Les préparatifs de ce fameux mariage donnait du baume au cœur à ceux qui croyaient en un avenir possible. Les troupes s'étaient toutes réunies ce soir et même si à son étage, Livaï n'entendait pas grand-chose, il n'eut aucun mal à imaginer les soldats en liesse, braillant dans tous les sens rien qu'à l'idée de borie à nouveau un bon vin.
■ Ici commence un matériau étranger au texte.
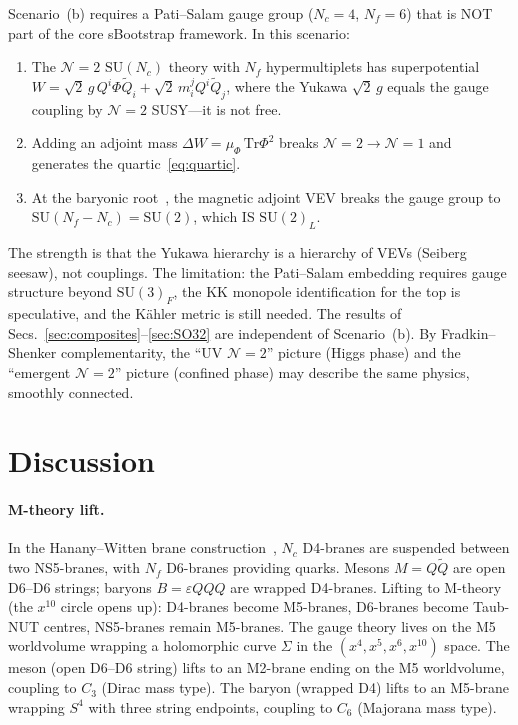 \documentclass[aps,prd,twocolumn,showpacs,preprintnumbers,superscriptaddress,floatfix]{revtex4-2}
\newcommand{\SU}{\mathrm{SU}}
\newcommand{\Nf}{N_{\!f}}
\newcommand{\Nc}{N_{\!c}}
\newcommand{\Tr}{\mathrm{Tr}}
\begin{document}
Scenario~(b) requires a Pati--Salam gauge group ($\Nc = 4$,
$\Nf = 6$) that is NOT part of the core sBootstrap framework.
In this scenario:
\begin{enumerate}
  \item The $\mathcal{N}{=}2$ $\SU(\Nc)$ theory with $\Nf$
    hypermultiplets has superpotential~\cite{HMS:1997,Fayet:1976}
    $W = \sqrt{2}\,g\,Q^i\Phi\tilde{Q}_i + \sqrt{2}\,m^j_i
    Q^i\tilde{Q}_j$, where the Yukawa $\sqrt{2}\,g$ equals the
    gauge coupling by $\mathcal{N}{=}2$ SUSY---it is not free.
  \item Adding an adjoint mass
    $\Delta W = \mu_\Phi\,\Tr\Phi^2$ breaks
    $\mathcal{N}{=}2 \to \mathcal{N}{=}1$ and generates the
    quartic~\eqref{eq:quartic}.
  \item At the baryonic root~\cite{Csaki:2011xn}, the magnetic
    adjoint VEV breaks the gauge group to
    $\SU(\Nf - \Nc) = \SU(2)$, which IS $\SU(2)_L$.
\end{enumerate}
The strength is that the Yukawa hierarchy is a hierarchy of VEVs
(Seiberg seesaw), not couplings.
The limitation: the Pati--Salam embedding requires gauge structure
beyond $\SU(3)_F$, the KK monopole identification for the top is
speculative, and the K\"ahler metric is still needed.
The results of Secs.~\ref{sec:composites}--\ref{sec:SO32}
are independent of Scenario~(b).
By Fradkin--Shenker complementarity, the ``UV $\mathcal{N}{=}2$''
picture (Higgs phase) and the ``emergent $\mathcal{N}{=}2$''
picture (confined phase) may describe the same physics, smoothly
connected.


\section{Discussion}
\label{sec:discussion}

\paragraph{M-theory lift.}
In the Hanany--Witten brane
construction~\cite{HananyWitten:1997}, $\Nc$ D4-branes are
suspended between two NS5-branes, with $\Nf$ D6-branes providing
quarks.
Mesons $M = Q\tilde{Q}$ are open D6--D6 strings; baryons
$B = \varepsilon QQQ$ are wrapped D4-branes.
Lifting to M-theory (the $x^{10}$ circle opens up):
D4-branes become M5-branes, D6-branes become Taub-NUT centres,
NS5-branes remain M5-branes.
The gauge theory lives on the M5 worldvolume wrapping a
holomorphic curve $\Sigma$ in the $(x^4, x^5, x^6, x^{10})$
space.
The meson (open D6--D6 string) lifts to an M2-brane ending on
the M5 worldvolume, coupling to $C_3$ (Dirac mass type).
The baryon (wrapped D4) lifts to an M5-brane wrapping $S^4$
with three string endpoints, coupling to $C_6$ (Majorana mass
type).
\end{document}
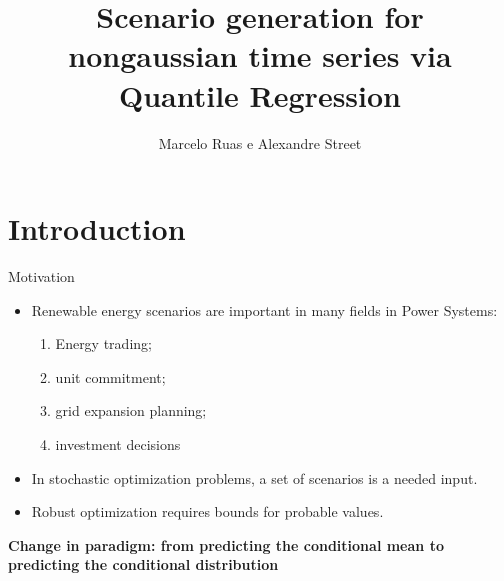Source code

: \documentclass[11pt]{beamer}
\begin{document}
\author{Marcelo Ruas e Alexandre Street}
\title{Scenario generation for nongaussian time series via Quantile Regression}
\begin{frame}[plain]
\maketitle
\end{frame}






\section{Introduction}\label{introduction}

\begin{frame}{Motivation}

\begin{itemize}
	\item
	Renewable energy scenarios are important in many fields in Power
	Systems:
	
	\begin{enumerate}
		\def\labelenumi{\roman{enumi})}
		
		\item
		Energy trading;
		\item
		unit commitment;
		\item
		grid expansion planning;
		\item
		investment decisions
	\end{enumerate}
	\item
	In stochastic optimization problems, a set of scenarios is a needed
	input.
	\item
	Robust optimization requires bounds for probable values.
\end{itemize}

\textbf{Change in paradigm: from predicting the conditional mean to
	predicting the conditional distribution}

\end{frame}
\end{document}
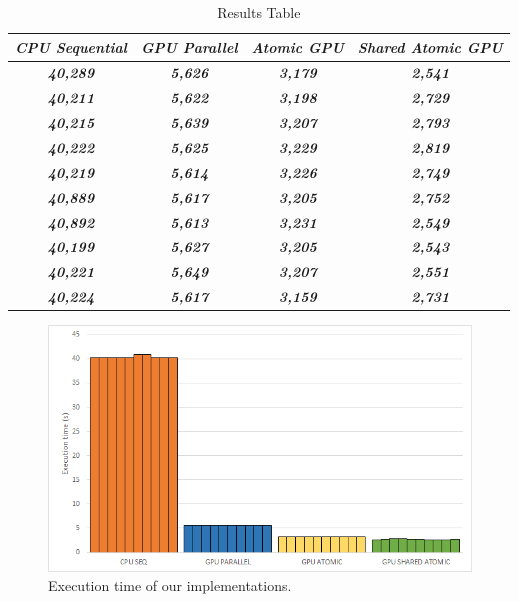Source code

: \documentclass[conference]{IEEEtran}
\begin{document}
\begin{table}[htbp]
	\caption{Results Table} %
	\begin{center}
		\begin{tabular}{|c|c|c|c|}
		\hline
			\textbf{\textit{CPU Sequential}} & \textbf{\textit{GPU Parallel}} & \textbf{\textit{Atomic GPU}} & \textbf{\textit{Shared Atomic GPU}} \\ \hline
			\textbf{\textit{40,289}} & \textbf{\textit{5,626}} & \textbf{\textit{3,179}} & \textbf{\textit{2,541}} \\ \hline
			\textbf{\textit{40,211}} & \textbf{\textit{5,622}} & \textbf{\textit{3,198}} & \textbf{\textit{2,729}} \\ \hline
			\textbf{\textit{40,215}} & \textbf{\textit{5,639}} & \textbf{\textit{3,207}} & \textbf{\textit{2,793}} \\ \hline
			\textbf{\textit{40,222}} & \textbf{\textit{5,625}} & \textbf{\textit{3,229}} & \textbf{\textit{2,819}} \\ \hline
			\textbf{\textit{40,219}} & \textbf{\textit{5,614}} & \textbf{\textit{3,226}} & \textbf{\textit{2,749}} \\ \hline
			\textbf{\textit{40,889}} & \textbf{\textit{5,617}} & \textbf{\textit{3,205}} & \textbf{\textit{2,752}} \\ \hline
			\textbf{\textit{40,892}} & \textbf{\textit{5,613}} & \textbf{\textit{3,231}} & \textbf{\textit{2,549}} \\ \hline
			\textbf{\textit{40,199}} & \textbf{\textit{5,627}} & \textbf{\textit{3,205}} & \textbf{\textit{2,543}} \\ \hline
			\textbf{\textit{40,221}} & \textbf{\textit{5,649}} & \textbf{\textit{3,207}} & \textbf{\textit{2,551}} \\ \hline
			\textbf{\textit{40,224}} & \textbf{\textit{5,617}} & \textbf{\textit{3,159}} & \textbf{\textit{2,731}} \\ \hline
	\end{tabular}
	\label{tab1}
	\end{center}
\end{table}

\begin{figure}[htbp]
	\centerline{\includegraphics[width=\linewidth]{figures/graph_results.png}}
	\caption{Execution time of our implementations.}
	\label{fig1}
\end{figure}
\end{document}
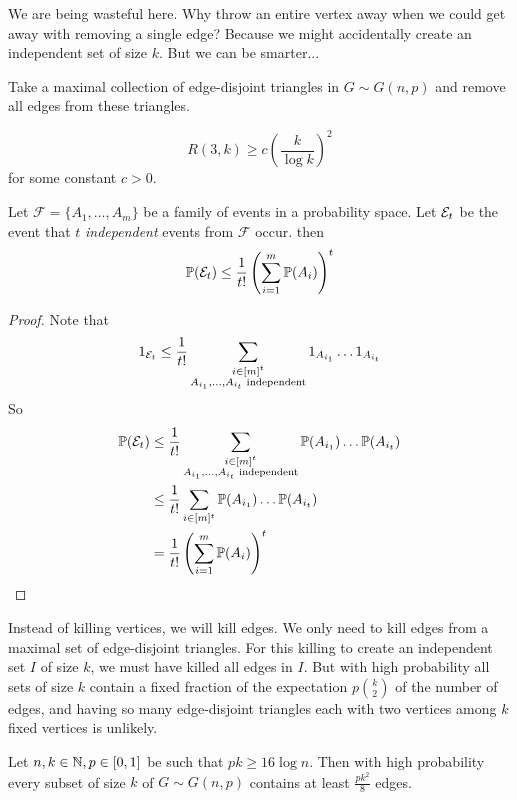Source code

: \documentclass{article}
\begin{document}
We are being wasteful here. Why throw an entire vertex away when we could get away with removing a single edge? Because we might accidentally create an independent set of size $k$. But we can be smarter...

\begin{idea}
  Take a maximal collection of edge-disjoint triangles in $G \sim G(n, p)$ and remove all edges from these triangles.
\end{idea}

\begin{thm}[Erd\H os]
  $$R(3, k) \ge c\left(\frac k{\log k}\right)^2$$
  for some constant $c > 0$.
\end{thm}

\begin{lem}
  Let $\mathcal F = \{A_1, \dots, A_m\}$ be a family of events in a probability space. Let $\mathcal E_t$ be the event that $t$ {\it independent} events from $\mathcal F$ occur. then
  $$\mathbb P(\mathcal E_t) \le \frac 1{t!}\left(\sum_{i = 1}^m \mathbb P(A_i)\right)^t$$
\end{lem}
\begin{proof}
  Note that
  $$1_{\mathcal E_t} \le \frac 1{t!} \sum_{\substack{i \in [m]^t \\ A_{i_1}, \dots, A_{i_t}\text{ independent}}} 1_{A_{i_1}} \dots 1_{A_{i_t}}$$
  So
  \begin{align*}
    \mathbb P(\mathcal E_t)
    & \le \frac 1{t!} \sum_{\substack{i \in [m]^t \\ A_{i_1}, \dots, A_{i_t}\text{ independent}}} \mathbb P(A_{i_1}) \dots \mathbb P(A_{i_t}) \\
    & \le \frac 1{t!} \sum_{i \in [m]^t} \mathbb P(A_{i_1}) \dots \mathbb P(A_{i_t}) \\
    & = \frac 1{t!} \left(\sum_{i = 1}^m \mathbb P(A_i)\right)^t
  \end{align*}
\end{proof}

\newlec

\begin{idea}
  Instead of killing vertices, we will kill edges. We only need to kill edges from a maximal set of edge-disjoint triangles. For this killing to create an independent set $I$ of size $k$, we must have killed all edges in $I$. But with high probability all sets of size $k$ contain a fixed fraction of the expectation $p\binom k2$ of the number of edges, and having so many edge-disjoint triangles each with two vertices among $k$ fixed vertices is unlikely.
\end{idea}

\begin{lem}
  Let $n, k \in \mathbb N, p \in [0, 1]$ be such that $pk \ge 16\log n$. Then with high probability every subset of size $k$ of $G \sim G(n, p)$ contains at least $\frac{pk^2}8$ edges.
\end{lem}
\end{document}

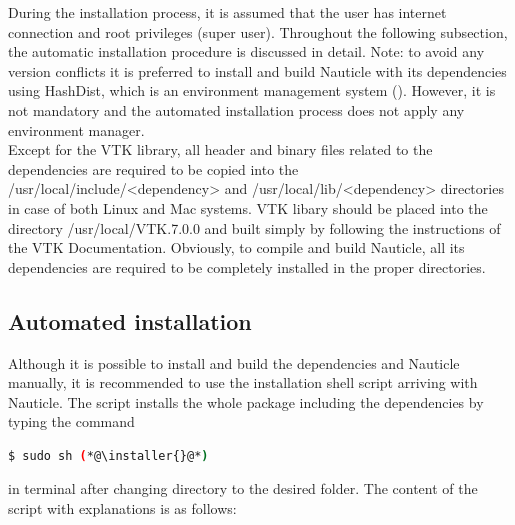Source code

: \documentclass[a4paper,12pt,openany]{book}
\newcommand{\myhref}[3][nauticlegreen_dark]{\href{#2}{\color{#1}{#3}}}%
\theoremstyle{break}
\begin{document}
During the installation process, it is assumed that the user has internet connection and root privileges (super user). Throughout the following subsection, the automatic installation procedure is discussed in detail.
Note: to avoid any version conflicts it is preferred to install and build Nauticle with its dependencies using HashDist, which is an environment management system (\myhref{https://github.com/hashdist/hashdist}{https://github.com/hashdist/ hashdist}). However, it is not mandatory and the automated installation process does not apply any environment manager. \\
Except for the VTK library, all header and binary files related to the dependencies are required to be copied into the /usr/local/include/<dependency> and /usr/local/lib/<dependency> directories in case of both Linux and Mac systems. VTK libary should be placed into the directory /usr/local/VTK.7.0.0 and built simply by following the instructions of the VTK Documentation. Obviously, to compile and build Nauticle, all its dependencies are required to be completely installed in the proper directories. 
\subsection{Automated installation}
Although it is possible to install and build the dependencies and Nauticle manually, it is recommended to use the installation shell script arriving with Nauticle. The script installs the whole package including the dependencies by typing the command
\begin{lstlisting}[language=bash]
  $ sudo sh (*@\installer{}@*)
\end{lstlisting}
in terminal after changing directory to the desired folder. The content of the script with explanations is as follows:
\end{document}
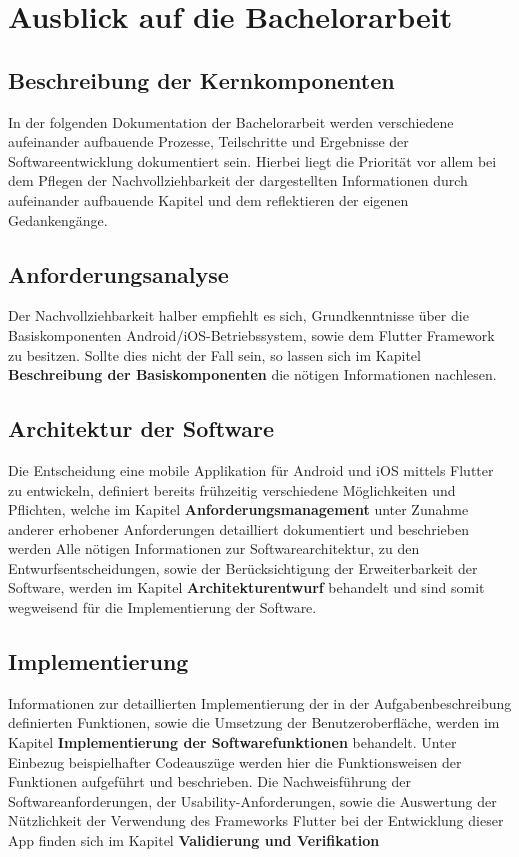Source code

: \documentclass{scrreprt}
\begin{document}
\section{Ausblick auf die Bachelorarbeit}
\subsection{Beschreibung der Kernkomponenten}
In der folgenden Dokumentation der Bachelorarbeit werden verschiedene aufeinander aufbauende Prozesse, Teilschritte und Ergebnisse der Softwareentwicklung dokumentiert sein. Hierbei liegt die Priorität vor allem bei dem Pflegen der Nachvollziehbarkeit der dargestellten Informationen durch aufeinander aufbauende Kapitel und dem reflektieren der eigenen Gedankengänge.
\subsection{Anforderungsanalyse}
Der Nachvollziehbarkeit halber empfiehlt es sich, Grundkenntnisse über die Basiskomponenten Android/iOS-Betriebssystem, sowie dem Flutter Framework zu besitzen. Sollte dies nicht der Fall sein, so lassen sich im Kapitel \textbf{Beschreibung der Basiskomponenten} die nötigen Informationen nachlesen.
\subsection{Architektur der Software}
Die Entscheidung eine mobile Applikation für Android und iOS mittels Flutter zu entwickeln, definiert bereits frühzeitig verschiedene Möglichkeiten und Pflichten, welche im Kapitel \textbf{Anforderungsmanagement} unter Zunahme anderer erhobener Anforderungen detailliert dokumentiert und beschrieben werden
Alle nötigen Informationen zur Softwarearchitektur, zu den Entwurfsentscheidungen, sowie der Berücksichtigung der Erweiterbarkeit der Software, werden im Kapitel \textbf{Architekturentwurf} behandelt und sind somit wegweisend für die Implementierung der Software.
\subsection{Implementierung}
Informationen zur detaillierten Implementierung der in der Aufgabenbeschreibung definierten Funktionen, sowie die Umsetzung der Benutzeroberfläche, werden im Kapitel \textbf{Implementierung der Softwarefunktionen} behandelt. Unter Einbezug beispielhafter Codeauszüge werden hier die Funktionsweisen der Funktionen aufgeführt und beschrieben.
Die Nachweisführung der Softwareanforderungen, der Usability-Anforderungen, sowie die Auswertung der Nützlichkeit der Verwendung des Frameworks Flutter bei der Entwicklung dieser App finden sich im Kapitel \textbf{Validierung und Verifikation} 
\end{document}
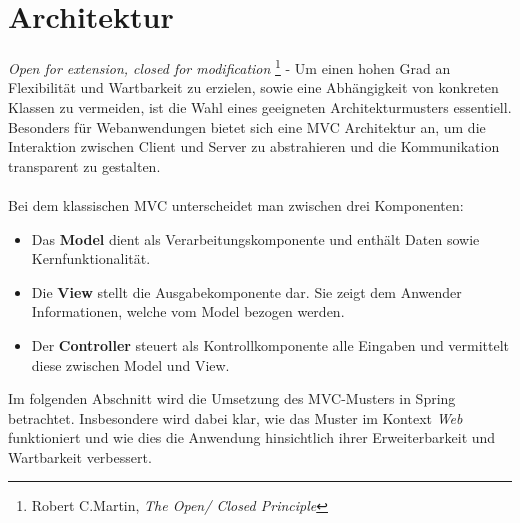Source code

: \section{Architektur}

\textit{Open for extension, closed for modification} \footnote{Robert C.Martin, \textit{The Open/
Closed Principle}} - Um einen hohen Grad an Flexibilität und Wartbarkeit zu erzielen, sowie eine 
Abhängigkeit von konkreten Klassen zu vermeiden, ist die Wahl eines geeigneten Architekturmusters 
essentiell. Besonders für Webanwendungen bietet sich eine \ac{MVC} Architektur an, um die 
Interaktion zwischen Client und Server zu abstrahieren und die Kommunikation transparent zu gestalten.
\\\\
Bei dem klassischen \acs{MVC} unterscheidet man zwischen drei Komponenten:
\begin{itemize}
  \item Das \textbf{Model} dient als Verarbeitungskomponente und enthält Daten sowie Kernfunktionalität.
  \item Die \textbf{View} stellt die Ausgabekomponente dar. Sie zeigt dem Anwender Informationen, welche vom Model bezogen werden.
  \item Der \textbf{Controller} steuert als Kontrollkomponente alle Eingaben und vermittelt diese zwischen Model und View.
\end{itemize}
Im folgenden Abschnitt wird die Umsetzung des \acs{MVC}-Musters in Spring betrachtet. Insbesondere wird 
dabei klar, wie das Muster im Kontext \textit{Web} funktioniert und wie dies die Anwendung hinsichtlich 
ihrer Erweiterbarkeit und Wartbarkeit verbessert.
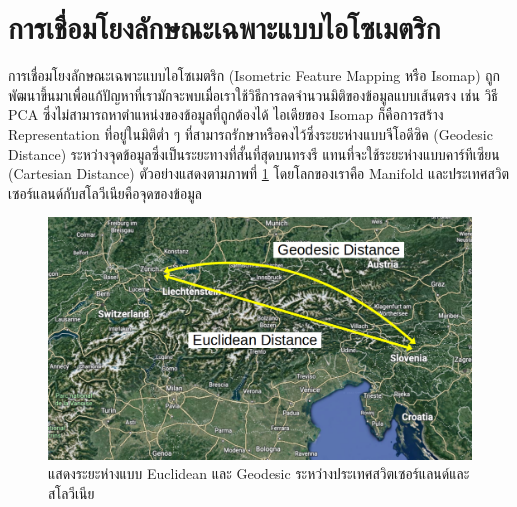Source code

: \section{การเชื่อมโยงลักษณะเฉพาะแบบไอโซเมตริก}
\label{sec:isomap}

การเชื่อมโยงลักษณะเฉพาะแบบไอโซเมตริก (Isometric Feature Mapping หรือ Isomap)\autocite{tenenbaum2000} ถูกพัฒนาขึ้นมาเพื่อแก้ปัญหาที่เรามักจะพบเมื่อเราใช้วิธีการลดจำนวนมิติของข้อมูลแบบเส้นตรง เช่น วิธี PCA ซึ่งไม่สามารถหาตำแหน่งของข้อมูลที่ถูกต้องได้ ไอเดียของ Isomap ก็คือการสร้าง Representation ที่อยู่ในมิติต่ำ ๆ ที่สามารถรักษาหรือคงไว้ซึ่งระยะห่างแบบจีโอดีซิค (Geodesic Distance) ระหว่างจุดข้อมูลซึ่งเป็นระยะทางที่สั้นที่สุดบนทรงรี แทนที่จะใช้ระยะห่างแบบคาร์ทีเซียน (Cartesian Distance) ตัวอย่างแสดงตามภาพที่ \ref{fig:map_geodesic_euclidean} โดยโลกของเราคือ Manifold และประเทศสวิตเซอร์แลนด์กับสโลวีเนียคือจุดของข้อมูล

\begin{figure}[H]
    \centering
    \includegraphics[width=0.75\linewidth]{fig/map_geodesic_euclidean.png}
    \caption{แสดงระยะห่างแบบ Euclidean และ Geodesic ระหว่างประเทศสวิตเซอร์แลนด์และสโลวีเนีย}
    \label{fig:map_geodesic_euclidean}
\end{figure}

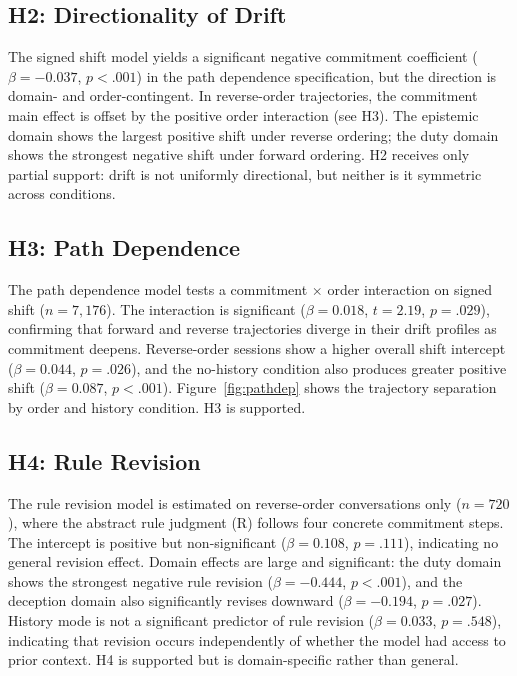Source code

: \documentclass[11pt]{article}
\begin{document}
\subsection{H2: Directionality of Drift}

The signed shift model yields a significant negative commitment coefficient ($\beta = -0.037$, $p < .001$) in the path dependence specification, but the direction is domain- and order-contingent. In reverse-order trajectories, the commitment main effect is offset by the positive order interaction (see H3). The epistemic domain shows the largest positive shift under reverse ordering; the duty domain shows the strongest negative shift under forward ordering. H2 receives only partial support: drift is not uniformly directional, but neither is it symmetric across conditions.

\subsection{H3: Path Dependence}

The path dependence model tests a commitment $\times$ order interaction on signed shift ($n=7{,}176$). The interaction is significant ($\beta = 0.018$, $t = 2.19$, $p = .029$), confirming that forward and reverse trajectories diverge in their drift profiles as commitment deepens. Reverse-order sessions show a higher overall shift intercept ($\beta = 0.044$, $p = .026$), and the no-history condition also produces greater positive shift ($\beta = 0.087$, $p < .001$). Figure~\ref{fig:pathdep} shows the trajectory separation by order and history condition. H3 is supported.

\subsection{H4: Rule Revision}

The rule revision model is estimated on reverse-order conversations only ($n=720$), where the abstract rule judgment (R) follows four concrete commitment steps. The intercept is positive but non-significant ($\beta = 0.108$, $p = .111$), indicating no general revision effect. Domain effects are large and significant: the duty domain shows the strongest negative rule revision ($\beta = -0.444$, $p < .001$), and the deception domain also significantly revises downward ($\beta = -0.194$, $p = .027$). History mode is not a significant predictor of rule revision ($\beta = 0.033$, $p = .548$), indicating that revision occurs independently of whether the model had access to prior context. H4 is supported but is domain-specific rather than general.
\end{document}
Sans un bruit, la elle et talentueuse femme s'installa en face de lui, prenant la liberté de s'asseoir dans ce large canapé en velours bleu roi. Sa douce expression laissait croire qu'elle attendrait toute la nuit si tel était le désir de son client. Parfois elle acceptait ce genre d'accompagnement, celui ou l'humain passait avant toute chose. Les tourments faisaient partie intégrante d'une âme humaine et celle du soldat.. En était remplie.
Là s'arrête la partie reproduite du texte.